It's Official—and Controversial: Sen. Jake Garn, a Flying Buff, Will Be America's First Vip Astronaut

updated 11/26/1984 at 01:00 AM EST

originally published 11/26/1984 01:00AM

Jake Garn, 52, was walking on air. Or, at least, he would be soon enough. The Republican senator from Utah had been chosen by NASA as the first VIP to be thrust into orbit on the Space Shuttle. Garn had beat out such starry-eyed also-rans as Walter Cronkite, Jane Fonda and Steven Spielberg, not to mention President Reagan's pre-election candidate: a schoolteacher. Garn was overcome with joy.

"After wanting to go for such a long, long time," the former Navy pilot said, "I am absolutely silenced." He regained his powers of speech quickly enough, however, following a New York Times editorial characterizing his selection as a "bribe" by NASA and a "junket" for the senator, the Times noted that Garn is chairman of the senate subcommittee that oversees NASA and, most importantly, passes the space agency's budget. It looked like NASA was offering Garn the plum of plums to relax his grip on the federal purse strings. The Times observed that being astronauts gave John Glenn and Harrison "Jack" Schmitt entree to the Senate. "If being shot into space can make a novice more electable to Congress," said the Times, "it will surely boost an incumbent politician into a third term and beyond."

"People can say anything they want," countered Garn from Peking, which he and three other senators are visiting to work out reciprocal banking and trade relationships. In his defense, he pointed out that in 1980 he got 74 percent of the vote in his home state without going an inch into space. He insisted that he was not a "junketeer" and that his upcoming trip was part of his duties as NASA's Congressional overseer ("l think it's logical that we take a look at things such as this").

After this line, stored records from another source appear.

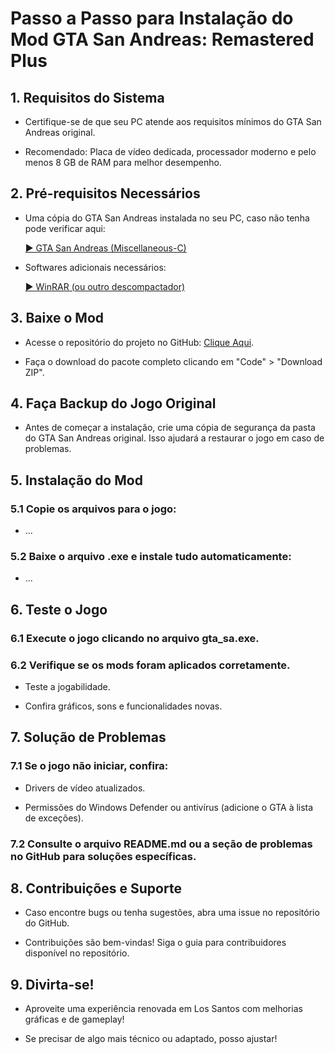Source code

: # Passo a Passo para Instalação do Mod GTA San Andreas: Remastered Plus

## 1. Requisitos do Sistema

- Certifique-se de que seu PC atende aos requisitos mínimos do GTA San Andreas original.

- Recomendado: Placa de vídeo dedicada, processador moderno e pelo menos 8 GB de RAM para melhor desempenho.

## 2. Pré-requisitos Necessários

- Uma cópia do GTA San Andreas instalada no seu PC, caso não tenha pode verificar aqui:

    [► GTA San Andreas (Miscellaneous-C)](https://miscellaneous-c.blogspot.com/2022/04/download-gta-san-andreas-pc-10-us-full.html)

- Softwares adicionais necessários:

    [► WinRAR (ou outro descompactador)](https://www.win-rar.com/start.html?&L=9)

## 3. Baixe o Mod

- Acesse o repositório do projeto no GitHub: [Clique Aqui](https://github.com/erickki/san-andreas-remastered-plus).

- Faça o download do pacote completo clicando em "Code" > "Download ZIP".

## 4. Faça Backup do Jogo Original

- Antes de começar a instalação, crie uma cópia de segurança da pasta do GTA San Andreas original. Isso ajudará a restaurar o jogo em caso de problemas.

## 5. Instalação do Mod

### 5.1 Copie os arquivos para o jogo:

- ...

### 5.2 Baixe o arquivo .exe e instale tudo automaticamente:

- ...

## 6. Teste o Jogo

### 6.1 Execute o jogo clicando no arquivo gta_sa.exe.

### 6.2 Verifique se os mods foram aplicados corretamente.

- Teste a jogabilidade.

- Confira gráficos, sons e funcionalidades novas.

## 7. Solução de Problemas

### 7.1 Se o jogo não iniciar, confira:

- Drivers de vídeo atualizados.

- Permissões do Windows Defender ou antivírus (adicione o GTA à lista de exceções).

### 7.2 Consulte o arquivo README.md ou a seção de problemas no GitHub para soluções específicas.

## 8. Contribuições e Suporte

- Caso encontre bugs ou tenha sugestões, abra uma issue no repositório do GitHub.

- Contribuições são bem-vindas! Siga o guia para contribuidores disponível no repositório.

## 9. Divirta-se!

- Aproveite uma experiência renovada em Los Santos com melhorias gráficas e de gameplay!

- Se precisar de algo mais técnico ou adaptado, posso ajustar!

Withal, the Mormon father of six and stepfather of one (his first wife died in a 1976 car crash) expects to make the leap into hyperspace sometime next year. Garn, son of a World War I pilot and an aviator since he was 16, already has 10,000 flying hours—more than all but one of the current astronauts. He has been running 25 miles a week and is in tip-top shape for the voyage. His only health problem, he says, "is sick hair follicles. In other words, I'm bald. I'm hoping hair will grow in a weightless condition."